Muitas notícias com seu nome apareciam em diversos periódicos fluminenses impressos na segunda metade do século XIX, como no Almanak Administrativo, Mercantil e Industrial do Rio de Janeiro (Almanaque Laemmert) e no Jornal do Commercio. As menções variavam bastante: publicidade sobre seus serviços como exímio agrimensor e produtivo lavrador, citações suas elogiando o Império Brasileiro, comunicações descritivas de suas viagens pela Província Fluminense e outros relatos referentes às suas atividades nas fazendas das Palmeiras e Monte Ararat, tudo sempre referenciado nas publicações da época pelo equivalente idiomático de seu nome em português: Guilherme Luís Raban de Mentzingen.

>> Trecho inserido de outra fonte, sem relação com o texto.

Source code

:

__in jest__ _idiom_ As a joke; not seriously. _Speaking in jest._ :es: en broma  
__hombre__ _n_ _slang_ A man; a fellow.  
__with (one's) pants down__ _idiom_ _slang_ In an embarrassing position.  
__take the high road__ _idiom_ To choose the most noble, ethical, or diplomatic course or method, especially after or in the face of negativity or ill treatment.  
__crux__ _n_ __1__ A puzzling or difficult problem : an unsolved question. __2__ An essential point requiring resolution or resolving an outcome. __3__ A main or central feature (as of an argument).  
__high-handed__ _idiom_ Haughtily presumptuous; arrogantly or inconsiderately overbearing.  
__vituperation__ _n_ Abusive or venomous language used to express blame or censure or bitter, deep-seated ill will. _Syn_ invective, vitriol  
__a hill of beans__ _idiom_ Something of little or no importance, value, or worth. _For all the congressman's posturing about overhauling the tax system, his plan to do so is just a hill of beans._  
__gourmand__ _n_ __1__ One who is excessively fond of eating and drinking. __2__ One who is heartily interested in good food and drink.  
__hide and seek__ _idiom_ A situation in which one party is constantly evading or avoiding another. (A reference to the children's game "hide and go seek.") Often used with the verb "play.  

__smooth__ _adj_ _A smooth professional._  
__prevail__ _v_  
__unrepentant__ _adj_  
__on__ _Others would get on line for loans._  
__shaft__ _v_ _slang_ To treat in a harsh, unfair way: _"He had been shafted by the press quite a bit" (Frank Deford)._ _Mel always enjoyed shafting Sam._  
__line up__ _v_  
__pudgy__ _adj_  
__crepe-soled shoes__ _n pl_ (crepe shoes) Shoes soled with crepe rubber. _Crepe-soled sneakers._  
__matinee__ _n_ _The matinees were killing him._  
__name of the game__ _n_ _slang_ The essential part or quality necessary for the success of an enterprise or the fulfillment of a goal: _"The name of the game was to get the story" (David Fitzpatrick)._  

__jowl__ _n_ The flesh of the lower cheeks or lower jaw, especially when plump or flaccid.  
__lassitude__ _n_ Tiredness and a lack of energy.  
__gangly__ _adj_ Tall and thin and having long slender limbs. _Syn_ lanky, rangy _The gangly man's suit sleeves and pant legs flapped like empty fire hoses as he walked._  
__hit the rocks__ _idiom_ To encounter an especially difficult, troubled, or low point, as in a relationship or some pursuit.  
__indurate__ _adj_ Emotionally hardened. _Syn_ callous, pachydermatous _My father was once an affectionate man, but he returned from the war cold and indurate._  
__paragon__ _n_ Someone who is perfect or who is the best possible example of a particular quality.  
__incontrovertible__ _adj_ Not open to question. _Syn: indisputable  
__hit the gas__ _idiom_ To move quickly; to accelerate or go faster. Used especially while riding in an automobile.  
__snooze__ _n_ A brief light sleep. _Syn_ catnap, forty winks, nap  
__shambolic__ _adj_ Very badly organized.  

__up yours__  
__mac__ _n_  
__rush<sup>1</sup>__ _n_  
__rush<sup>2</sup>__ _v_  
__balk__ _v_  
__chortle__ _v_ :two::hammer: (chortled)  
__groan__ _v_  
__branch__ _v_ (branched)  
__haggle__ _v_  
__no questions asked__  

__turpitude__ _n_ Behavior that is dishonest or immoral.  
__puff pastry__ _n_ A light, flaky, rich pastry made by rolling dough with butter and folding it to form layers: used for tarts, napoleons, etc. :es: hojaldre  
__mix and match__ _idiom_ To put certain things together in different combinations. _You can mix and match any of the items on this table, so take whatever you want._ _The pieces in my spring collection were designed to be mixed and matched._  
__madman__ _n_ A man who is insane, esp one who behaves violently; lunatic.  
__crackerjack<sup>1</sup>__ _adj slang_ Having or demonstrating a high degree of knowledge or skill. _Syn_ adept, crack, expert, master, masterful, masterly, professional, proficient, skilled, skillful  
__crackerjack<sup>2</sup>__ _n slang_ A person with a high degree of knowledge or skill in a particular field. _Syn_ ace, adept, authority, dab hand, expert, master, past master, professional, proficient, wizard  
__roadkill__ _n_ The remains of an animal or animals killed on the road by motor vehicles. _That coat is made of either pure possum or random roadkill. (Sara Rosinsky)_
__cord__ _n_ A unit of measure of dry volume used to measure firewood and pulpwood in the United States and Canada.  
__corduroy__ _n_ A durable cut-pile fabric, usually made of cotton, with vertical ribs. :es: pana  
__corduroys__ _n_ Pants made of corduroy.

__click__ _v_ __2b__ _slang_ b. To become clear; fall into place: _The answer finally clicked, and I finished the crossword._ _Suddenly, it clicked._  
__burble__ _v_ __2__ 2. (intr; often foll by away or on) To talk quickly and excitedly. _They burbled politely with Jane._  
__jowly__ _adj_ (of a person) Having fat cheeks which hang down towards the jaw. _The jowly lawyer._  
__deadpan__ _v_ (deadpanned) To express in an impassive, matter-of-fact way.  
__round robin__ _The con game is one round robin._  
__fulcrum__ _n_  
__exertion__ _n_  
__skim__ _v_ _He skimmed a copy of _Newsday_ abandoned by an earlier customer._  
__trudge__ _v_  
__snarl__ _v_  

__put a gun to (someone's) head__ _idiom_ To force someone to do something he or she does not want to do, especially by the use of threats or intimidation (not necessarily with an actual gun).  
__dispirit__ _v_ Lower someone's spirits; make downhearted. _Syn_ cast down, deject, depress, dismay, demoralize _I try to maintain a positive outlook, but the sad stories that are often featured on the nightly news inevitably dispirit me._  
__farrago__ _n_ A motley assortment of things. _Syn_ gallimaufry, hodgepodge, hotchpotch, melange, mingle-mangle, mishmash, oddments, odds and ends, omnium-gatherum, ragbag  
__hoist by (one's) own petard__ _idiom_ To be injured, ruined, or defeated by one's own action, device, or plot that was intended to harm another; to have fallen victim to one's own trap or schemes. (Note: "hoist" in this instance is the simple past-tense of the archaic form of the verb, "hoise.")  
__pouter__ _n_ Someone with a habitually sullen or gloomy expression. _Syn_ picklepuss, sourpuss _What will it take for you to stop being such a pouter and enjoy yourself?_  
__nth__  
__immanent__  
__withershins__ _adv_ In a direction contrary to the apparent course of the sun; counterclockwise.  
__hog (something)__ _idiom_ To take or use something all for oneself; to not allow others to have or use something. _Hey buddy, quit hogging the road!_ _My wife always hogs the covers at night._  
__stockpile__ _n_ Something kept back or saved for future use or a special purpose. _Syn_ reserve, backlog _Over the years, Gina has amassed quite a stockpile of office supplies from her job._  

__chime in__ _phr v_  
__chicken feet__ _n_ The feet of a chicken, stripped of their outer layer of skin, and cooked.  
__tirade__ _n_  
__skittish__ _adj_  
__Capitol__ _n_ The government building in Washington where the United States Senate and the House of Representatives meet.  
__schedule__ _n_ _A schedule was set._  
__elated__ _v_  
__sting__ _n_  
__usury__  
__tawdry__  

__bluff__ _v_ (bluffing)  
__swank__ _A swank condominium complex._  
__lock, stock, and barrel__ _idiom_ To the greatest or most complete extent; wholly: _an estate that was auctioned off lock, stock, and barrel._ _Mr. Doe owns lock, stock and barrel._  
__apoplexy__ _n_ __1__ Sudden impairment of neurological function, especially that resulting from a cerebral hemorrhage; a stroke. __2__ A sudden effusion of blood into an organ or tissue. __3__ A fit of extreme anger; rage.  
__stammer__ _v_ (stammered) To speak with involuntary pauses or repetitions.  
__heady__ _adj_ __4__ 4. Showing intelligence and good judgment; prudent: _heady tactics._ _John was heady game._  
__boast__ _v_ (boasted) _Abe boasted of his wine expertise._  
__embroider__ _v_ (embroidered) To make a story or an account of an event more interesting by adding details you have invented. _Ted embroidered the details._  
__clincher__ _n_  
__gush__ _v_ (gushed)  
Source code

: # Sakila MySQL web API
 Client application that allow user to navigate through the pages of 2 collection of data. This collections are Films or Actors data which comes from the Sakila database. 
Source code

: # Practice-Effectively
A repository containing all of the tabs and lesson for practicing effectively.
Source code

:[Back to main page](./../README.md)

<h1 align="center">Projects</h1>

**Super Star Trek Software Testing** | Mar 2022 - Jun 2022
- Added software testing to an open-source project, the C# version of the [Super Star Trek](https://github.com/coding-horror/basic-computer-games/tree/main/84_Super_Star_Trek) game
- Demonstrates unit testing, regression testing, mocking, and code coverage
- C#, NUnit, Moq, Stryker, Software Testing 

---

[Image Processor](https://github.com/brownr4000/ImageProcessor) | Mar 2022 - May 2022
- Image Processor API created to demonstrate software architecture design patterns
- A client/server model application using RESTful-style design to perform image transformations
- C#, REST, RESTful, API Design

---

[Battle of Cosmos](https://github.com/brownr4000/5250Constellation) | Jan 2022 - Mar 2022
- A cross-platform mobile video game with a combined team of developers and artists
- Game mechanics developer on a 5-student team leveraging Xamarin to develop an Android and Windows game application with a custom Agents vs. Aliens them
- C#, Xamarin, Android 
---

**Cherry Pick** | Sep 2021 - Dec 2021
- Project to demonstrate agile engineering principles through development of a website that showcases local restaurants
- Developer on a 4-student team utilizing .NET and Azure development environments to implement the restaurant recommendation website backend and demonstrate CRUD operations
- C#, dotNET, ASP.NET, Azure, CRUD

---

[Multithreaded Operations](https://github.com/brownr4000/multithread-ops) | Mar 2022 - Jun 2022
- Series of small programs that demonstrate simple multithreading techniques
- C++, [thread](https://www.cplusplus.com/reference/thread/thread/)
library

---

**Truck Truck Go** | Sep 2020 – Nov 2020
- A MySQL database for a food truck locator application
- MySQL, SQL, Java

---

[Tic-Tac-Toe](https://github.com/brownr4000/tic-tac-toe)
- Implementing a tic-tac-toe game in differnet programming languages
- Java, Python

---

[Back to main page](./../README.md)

No dia 15 de dezembro de 1855 partiu para a Europa, provavelmente para tratar de assuntos familiares, retornando meses depois. Fato importante remeteu-se ao dia 4 de junho de 1858, quando desembarcou no Brasil o Barão Ernst von Mentzingen, seu irmão caçula. Ernst vinha a visita, permanecendo nas propriedades de Guilherme até 3 de setembro de 1858, dia em que retornou a Alemanha.

 

O violento e excessivo castigo do negro Joaquim Mina

 

Todavia, a vida em Bom Fim era muito complicada por conta das dificuldades sociais e econômicas próprias do século XIX, sendo, muitas vezes, maculada por circunstância tristes e inesperadas que normalmente brotavam no seio da ambiência escravocrata imposta nas fazendas de Guilherme Luís. Consta, por exemplo, que em determinada ocasião um feitor da Fazenda Palmeiras teria castigado um negro de nome Joaquim Mina de maneira excessivamente violenta. Não ficou explícito nos comentários da época se a ação do capataz fora uma decisão própria e individual ou se agira sob ordens diretas de Guilherme, mas o medo e a raiva alastraram-se junto aos demais escravizados, levando alguns deles a uma corajosa insubordinação. Com efeito, na noite de 15 para 16 de novembro de 1853 foi veiculada a notícia de que quatro escravos chamados Antônio, Jacintho, Vicente e Camillo teriam fugido da fazenda para se ocultar em um Quilombo na Estrada do Comércio, levando objetos pessoais, alimentos e algumas armas. Guilherme logo tratou de prometer boa gratificação a quem os capturasse, mas não existe documentação que registre o aprisionamento dos rebelados e sua possível recondução à fazenda.

 

Tentativa de fraude leva a interdição, pela Justiça, de Antônia de Mentzingen

 

Em 1920, Antônia Maria de Mentzingen, viúva do Barão Guilherme e então com 79 anos e residindo em Vassouras, foi obstada pela justiça devido à sua "caducidade". Na realidade, ela era herdeira direta da Fazenda Monte Ararat, e seu filho Guilherme de Mentzingen Jr. (1859-1922) em conluio com o cunhado Sebastião Corrêa, temendo uma eventual morte de Antônia, teriam pedido que ela assinasse a venda da Fazenda Monte Ararat a um determinado fazendeiro por um preço absolutamente irrisório. Posteriormente, o comprador revenderia a propriedade a Guilherme Jr. e Sebastião, negociata que, certamente, causaria prejuízo aos outros herdeiros e a alguns credores da família Mentzingen, uma vez que a fazenda não poderia ser transacionada em virtude da alienação hipotecária a que estava sujeita. Assim, a suposta (e suspeita) venda cruzada não foi concretizada por conta da intervenção do promotor da época, decisão que acabou levando Antônia à interdição pela Justiça de Vassouras que, afirmando sua incapacidade de decisão ditada pela idade avançada, não lhe dava discernimento para assinar qualquer tipo de documento relativo à comercialização da fazenda.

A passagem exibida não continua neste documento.